Experimental Results on Statlog Data Sets

This section reports the experiments conducted to evaluate the effects of QuickRBF package. In particular, we are interested in how the mechanism proposed in this paper performs in comparison with the SVM and other famous classifiers in data classification benchmark data sets.

The experiments in this section are conducted to evaluate the performance of the QuickRBF classifier against other famous classifiers, the RVKDE classifier [Oyang et al., 2005], APC-III [Hwang and Bang, 1997], LIBSVM [Chang and Lin, 2001] and KNN. The discussions of the experiments will focus on the following two issues: classification accuracy and execution efficiency. Also, regarding to the parameter settings of other classifiers for comparison, we adopted the parameter settings suggested by the authors in their original papers.

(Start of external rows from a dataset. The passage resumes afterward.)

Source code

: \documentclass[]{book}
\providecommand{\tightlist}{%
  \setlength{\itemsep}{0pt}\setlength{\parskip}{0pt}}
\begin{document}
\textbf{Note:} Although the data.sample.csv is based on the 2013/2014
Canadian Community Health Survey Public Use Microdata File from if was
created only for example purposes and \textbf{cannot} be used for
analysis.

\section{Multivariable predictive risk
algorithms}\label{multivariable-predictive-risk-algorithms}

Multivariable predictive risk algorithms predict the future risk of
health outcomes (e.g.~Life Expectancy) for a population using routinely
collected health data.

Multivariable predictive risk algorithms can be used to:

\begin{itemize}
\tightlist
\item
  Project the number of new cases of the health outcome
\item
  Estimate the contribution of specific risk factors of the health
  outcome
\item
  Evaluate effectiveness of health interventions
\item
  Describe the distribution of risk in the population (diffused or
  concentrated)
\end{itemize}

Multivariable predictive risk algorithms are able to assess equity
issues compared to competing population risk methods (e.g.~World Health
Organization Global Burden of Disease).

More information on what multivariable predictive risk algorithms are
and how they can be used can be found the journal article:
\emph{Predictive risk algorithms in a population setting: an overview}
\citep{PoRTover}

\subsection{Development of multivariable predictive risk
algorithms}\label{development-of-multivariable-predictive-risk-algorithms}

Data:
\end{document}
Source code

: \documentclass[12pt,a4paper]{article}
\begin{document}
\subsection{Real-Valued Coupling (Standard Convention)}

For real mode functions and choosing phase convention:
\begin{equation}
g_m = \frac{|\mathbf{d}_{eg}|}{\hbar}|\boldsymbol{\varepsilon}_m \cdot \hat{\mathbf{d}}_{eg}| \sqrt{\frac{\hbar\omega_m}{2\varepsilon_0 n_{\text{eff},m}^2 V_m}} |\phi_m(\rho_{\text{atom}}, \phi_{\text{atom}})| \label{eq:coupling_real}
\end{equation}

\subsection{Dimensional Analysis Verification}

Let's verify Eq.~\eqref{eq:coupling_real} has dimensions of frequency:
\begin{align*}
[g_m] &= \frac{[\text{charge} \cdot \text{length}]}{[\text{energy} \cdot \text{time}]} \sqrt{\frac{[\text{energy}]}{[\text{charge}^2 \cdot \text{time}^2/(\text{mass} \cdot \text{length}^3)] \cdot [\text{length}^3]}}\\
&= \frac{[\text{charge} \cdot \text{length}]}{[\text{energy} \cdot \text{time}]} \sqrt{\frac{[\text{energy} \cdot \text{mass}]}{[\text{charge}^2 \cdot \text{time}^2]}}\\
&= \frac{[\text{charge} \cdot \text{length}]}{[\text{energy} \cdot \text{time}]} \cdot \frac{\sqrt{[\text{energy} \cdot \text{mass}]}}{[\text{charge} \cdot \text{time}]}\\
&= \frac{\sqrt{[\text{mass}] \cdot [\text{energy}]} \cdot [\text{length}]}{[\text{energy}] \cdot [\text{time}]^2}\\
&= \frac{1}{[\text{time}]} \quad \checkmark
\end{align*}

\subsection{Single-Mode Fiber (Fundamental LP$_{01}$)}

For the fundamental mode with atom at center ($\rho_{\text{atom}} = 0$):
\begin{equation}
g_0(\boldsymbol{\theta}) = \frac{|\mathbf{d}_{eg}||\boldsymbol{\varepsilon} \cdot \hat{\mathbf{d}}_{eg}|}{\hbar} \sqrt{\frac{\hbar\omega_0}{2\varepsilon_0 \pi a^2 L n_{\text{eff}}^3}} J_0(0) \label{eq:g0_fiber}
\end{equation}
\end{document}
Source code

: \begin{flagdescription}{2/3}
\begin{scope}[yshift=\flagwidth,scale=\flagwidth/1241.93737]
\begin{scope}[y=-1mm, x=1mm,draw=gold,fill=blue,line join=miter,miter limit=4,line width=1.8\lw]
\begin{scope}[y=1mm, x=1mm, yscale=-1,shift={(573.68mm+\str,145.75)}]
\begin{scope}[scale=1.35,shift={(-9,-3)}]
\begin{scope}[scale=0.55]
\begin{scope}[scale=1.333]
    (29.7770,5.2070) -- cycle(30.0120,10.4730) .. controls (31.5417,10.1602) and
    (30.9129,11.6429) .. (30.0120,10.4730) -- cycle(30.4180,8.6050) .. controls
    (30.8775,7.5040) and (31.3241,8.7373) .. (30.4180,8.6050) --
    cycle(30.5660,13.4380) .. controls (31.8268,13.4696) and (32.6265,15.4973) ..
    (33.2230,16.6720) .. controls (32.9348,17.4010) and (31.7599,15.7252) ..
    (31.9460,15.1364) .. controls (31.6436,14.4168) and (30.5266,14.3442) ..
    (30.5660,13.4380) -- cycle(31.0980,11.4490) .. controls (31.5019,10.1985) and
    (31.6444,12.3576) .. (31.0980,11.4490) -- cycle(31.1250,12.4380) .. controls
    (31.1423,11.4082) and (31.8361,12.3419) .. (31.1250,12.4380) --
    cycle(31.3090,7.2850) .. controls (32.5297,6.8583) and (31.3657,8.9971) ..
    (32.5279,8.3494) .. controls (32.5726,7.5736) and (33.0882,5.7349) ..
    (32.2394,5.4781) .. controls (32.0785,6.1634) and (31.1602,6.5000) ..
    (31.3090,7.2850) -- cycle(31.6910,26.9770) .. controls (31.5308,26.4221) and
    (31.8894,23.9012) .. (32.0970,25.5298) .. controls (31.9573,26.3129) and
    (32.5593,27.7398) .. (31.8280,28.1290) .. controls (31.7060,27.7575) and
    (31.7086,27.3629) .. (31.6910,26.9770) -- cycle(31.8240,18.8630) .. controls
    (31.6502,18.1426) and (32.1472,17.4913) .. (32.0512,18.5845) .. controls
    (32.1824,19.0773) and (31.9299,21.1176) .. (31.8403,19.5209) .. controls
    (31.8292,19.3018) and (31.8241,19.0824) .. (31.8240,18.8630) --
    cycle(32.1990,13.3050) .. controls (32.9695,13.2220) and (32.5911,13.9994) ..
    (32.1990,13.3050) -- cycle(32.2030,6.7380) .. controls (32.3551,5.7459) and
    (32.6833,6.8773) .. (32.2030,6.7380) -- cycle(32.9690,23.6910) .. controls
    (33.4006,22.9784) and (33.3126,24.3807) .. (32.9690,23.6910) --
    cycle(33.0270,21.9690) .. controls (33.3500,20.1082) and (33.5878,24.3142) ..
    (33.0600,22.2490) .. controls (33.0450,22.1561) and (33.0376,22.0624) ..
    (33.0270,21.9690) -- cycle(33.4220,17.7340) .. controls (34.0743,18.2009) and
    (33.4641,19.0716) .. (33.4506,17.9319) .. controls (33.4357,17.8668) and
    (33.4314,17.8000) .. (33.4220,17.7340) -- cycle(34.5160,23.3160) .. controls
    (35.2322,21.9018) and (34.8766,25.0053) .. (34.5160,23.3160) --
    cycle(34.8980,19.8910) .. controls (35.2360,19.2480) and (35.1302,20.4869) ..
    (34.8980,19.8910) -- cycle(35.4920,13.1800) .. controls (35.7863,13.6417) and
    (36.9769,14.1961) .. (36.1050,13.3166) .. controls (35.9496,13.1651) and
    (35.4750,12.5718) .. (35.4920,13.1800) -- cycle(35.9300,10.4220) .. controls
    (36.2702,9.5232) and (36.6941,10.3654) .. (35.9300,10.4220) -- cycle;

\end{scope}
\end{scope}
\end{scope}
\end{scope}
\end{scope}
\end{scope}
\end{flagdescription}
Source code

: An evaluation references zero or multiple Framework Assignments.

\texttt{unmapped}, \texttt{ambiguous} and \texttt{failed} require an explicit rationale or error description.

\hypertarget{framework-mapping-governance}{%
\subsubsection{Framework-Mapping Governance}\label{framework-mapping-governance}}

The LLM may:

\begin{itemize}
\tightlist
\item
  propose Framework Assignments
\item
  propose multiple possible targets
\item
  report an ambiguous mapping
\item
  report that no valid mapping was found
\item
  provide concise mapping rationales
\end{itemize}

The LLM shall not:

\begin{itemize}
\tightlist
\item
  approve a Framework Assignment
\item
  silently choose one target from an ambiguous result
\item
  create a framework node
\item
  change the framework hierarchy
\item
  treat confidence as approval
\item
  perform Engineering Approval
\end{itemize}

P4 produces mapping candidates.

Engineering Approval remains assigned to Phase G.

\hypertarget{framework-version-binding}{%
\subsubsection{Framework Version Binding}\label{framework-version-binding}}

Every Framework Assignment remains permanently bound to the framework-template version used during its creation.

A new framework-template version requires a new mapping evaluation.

Table 1 lists the main characteristics of the three data sets used in the experiments. All three data sets, satimage, letter, and shuttle, are from the Statlog collection [Michie et al., 1994]. The hardware platform used in the experiments is a workstation with dual Pentium-III-1GHz CPUs, 2GB RAM, and the FreeBSD UNIX-release 4.10.

Table 2 lists the number of support vectors of the three data sets, and we use the support vectors which are selected by SVM as our centers to compare with SVM.

Table 3 compares the accuracy delivered by alternative classification algorithms with the three benchmark data sets. As Table 3 shows, the proposed method basically delivers the same level of accuracy with other famous classifiers, SVM and RVKDE, while the KNN and APC-III based classifier do not produce comparable generation results.

Table 4 compares the execution time of the RVKDE classifier, the SVM, the APC-III based classifier and the proposed method with the Statlog data sets. In Table 4, the total time taken to construct classifiers based on the given training data sets are listed in the rows marked by "Make classifier". The time listed in "Make classifier" row are the time of cross validation for RVKDE classifier, the time of model selection for SVM, and the time of clustering process, calculating bandwidths and weights of APC-III based classifier. Also, for proposed classifier, the reported time is the time of calculating weights. In addition, the time taken by alternative classifiers to predict the classes of the testing instances are listed in the rows marked by "Prediction".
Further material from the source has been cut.